Havia a ala tanto de brasileiros quanto de portugueses que estava disposta a abraçar a causa constitucional. Queriam alcançar liberdade civil e ampla. Por isso, saíram do partido português e foram em busca da independência. O movimento nas províncias estava intenso. Estouravam as insurreições. O caso de maior sucesso dessas investidas ocorreu em Goiana, norte de Pernambuco, em 1821.
Durante a revolução em 1817, conforme tratamos em capítulo anterior, Goiana foi o reduto de maior resistência. Em retaliação, o governador Luís do Rego sufocou os goianenses na área comercial, principalmente os artesãos. Devido a essas medidas, um ato de “vingança” quase tirou a vida do governador, quando este foi atingido pelo goianense João de Souto Maior numa ponte do Recife.
As tropas do interior da província se reuniram no movimento que viria a culminar na Convenção de Beberibe. Tudo começou no engenho Tamataúpe de Flores (à época pertencente a Nazaré da Mata, hoje Buenos Aires). O coronel de milícias Manuel Inácio de Melo, assessorado por Felipe Mena Calado da Fonseca, reuniu-se durante dois meses no Engenho Cangaú de propriedade do sargento-mor Joaquim Martins da Cunha Souto. Ali prepararam a conspiração. Juntaram forças com homens das vilas de Paudalho e Limoeiro, e freguesia de Tracunhaém. Leram o manifesto e partiram de Nazaré com cerca de seiscentos homens a pé e a cavalo. Entraram “em Goiana em 29 de agosto de 1821.” (5) Ali as tropas participaram da eleição da primeira Junta com o nome “Governo Constitucional Provisório da Província de Pernambuco, ou Junta Governativa de Goiana.” Seus membros queriam implantar um governo constitucional e expulsar Luís do Rego de Pernambuco. Para tal empreitada, precisavam de homens motivados e resolveram aumentar o soldo dos milicianos para atrair gente do Recife. Em seguida, comunicaram essa eleição ao governador a fim de forçá-lo a aceitar a junta.
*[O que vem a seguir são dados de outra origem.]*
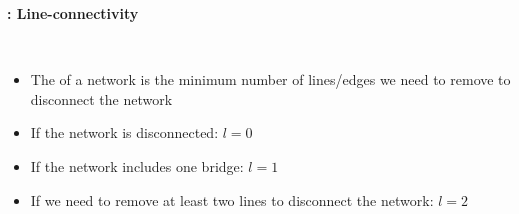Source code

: \documentclass[8pt]{beamer}
\begin{document}
\begin{frame}
\frametitle{\insertsection}
\framesubtitle{\insertsubsection: Line-connectivity}

\begin{columns}[c]

\begin{minipage}[c][.5\textheight][c]{\linewidth}

\begin{itemize}[<+->]
	\item The {\color{blue}{line-connectivity}} of a network is the minimum number of lines/edges we need to remove to disconnect the network
	\item If the network is disconnected: $l=0$
	\item If the network includes one bridge: $l=1$
	\item If we need to remove at least two lines to disconnect the network: $l=2$
\end{itemize}

\end{minipage}	   

\begin{minipage}[c][.5\textheight][c]{\linewidth}
\centering
{}
\end{minipage}	 

\end{columns}

\end{frame}
\end{document}
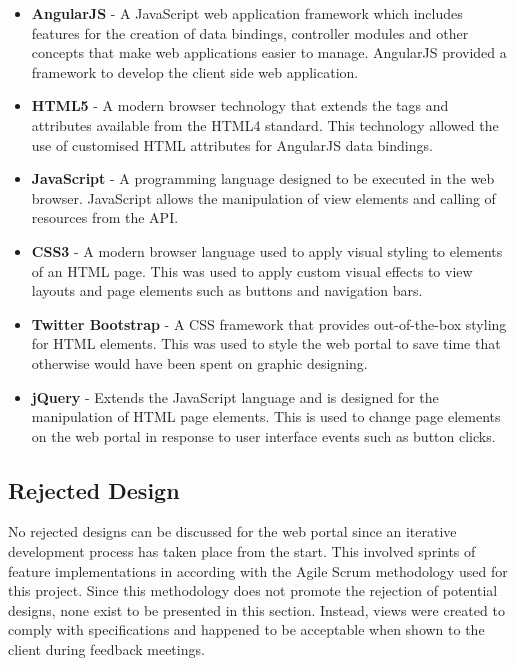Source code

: \documentclass[11pt,a4paper]{report}
\begin{document}
\begin{itemize}

\item \textbf{AngularJS} - A JavaScript web application framework which includes features for the creation of data bindings, controller modules and other concepts that make web applications easier to manage. AngularJS provided a framework to develop the client side web application.

\item \textbf{HTML5} - A modern browser technology that extends the tags and attributes available from the HTML4 standard. This technology allowed the use of customised HTML attributes for AngularJS data bindings.

\item \textbf{JavaScript} - A programming language designed to be executed in the web browser. JavaScript allows the manipulation of view elements and calling of resources from the API.

\item \textbf{CSS3} - A modern browser language used to apply visual styling to elements of an HTML page. This was used to apply custom visual effects to view layouts and page elements such as buttons and navigation bars.

\item \textbf{Twitter Bootstrap} - A CSS framework that provides out-of-the-box styling for HTML elements. This was used to style the web portal to save time that otherwise would have been spent on graphic designing.

\item \textbf{jQuery} - Extends the JavaScript language and is designed for the manipulation of HTML page elements. This is used to change page elements on the web portal in response to user interface events such as button clicks.

\end{itemize}

\subsection{Rejected Design}
\label{sec:portal-rejected-design}

No rejected designs can be discussed for the web portal since an iterative development process has taken place from the start. This involved sprints of feature implementations in according with the Agile Scrum methodology used for this project. Since this methodology does not promote the rejection of potential designs, none exist to be presented in this section. Instead, views were created to comply with specifications and happened to be acceptable when shown to the client during feedback meetings.
\end{document}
Para contra-atacar, Luís do Rego formou uma junta chamada “Junta Constitucional Governativa da Província”. Autoproclamou-se presidente da mesma, o que foi rejeitado pelos pernambucanos.
O governador fez ameaças e conseguiu apoio da Bahia. Tentou atrair gente da Paraíba, mas foi em vão. A tropa dos insurgentes saiu de Goiana para cercar o Recife e conseguiu adesão até mesmo dos homens do governador. Em combate contra as tropas do general português, os pernambucanos ocuparam pontos importantes. Cercaram o Recife em 22 de setembro, fecharam a última entrada favorável a Luís do Rego, em Afogados. Sentindo a derrota, Rego propôs um acordo mediado pelo governo da Paraíba. O Termo da Capitulação de Luís do Rego, conhecido como a Convenção de Beberibe, foi assinado no dia 5 de outubro. Um batalhão de Algarve que aportou no Recife para garantir repressão aos pernambucanos se retirou depois de muita luta. O batalhão embarcou em silêncio (6) na madrugada de 30 de novembro de 1821. O momento marca a “libertação do território brasileiro” (7) da presença de Portugal. O governador expulso foi o último português a governar Pernambuco. Barbosa Lima Sobrinho dá à Junta Provisória o mérito dessa conquista presidida por Gervásio Pires. Faziam parte da junta além de Gervásio, Manuel Carvalho, padre Venâncio de Rezende, Frei Caneca e o capitão Barros Falcão.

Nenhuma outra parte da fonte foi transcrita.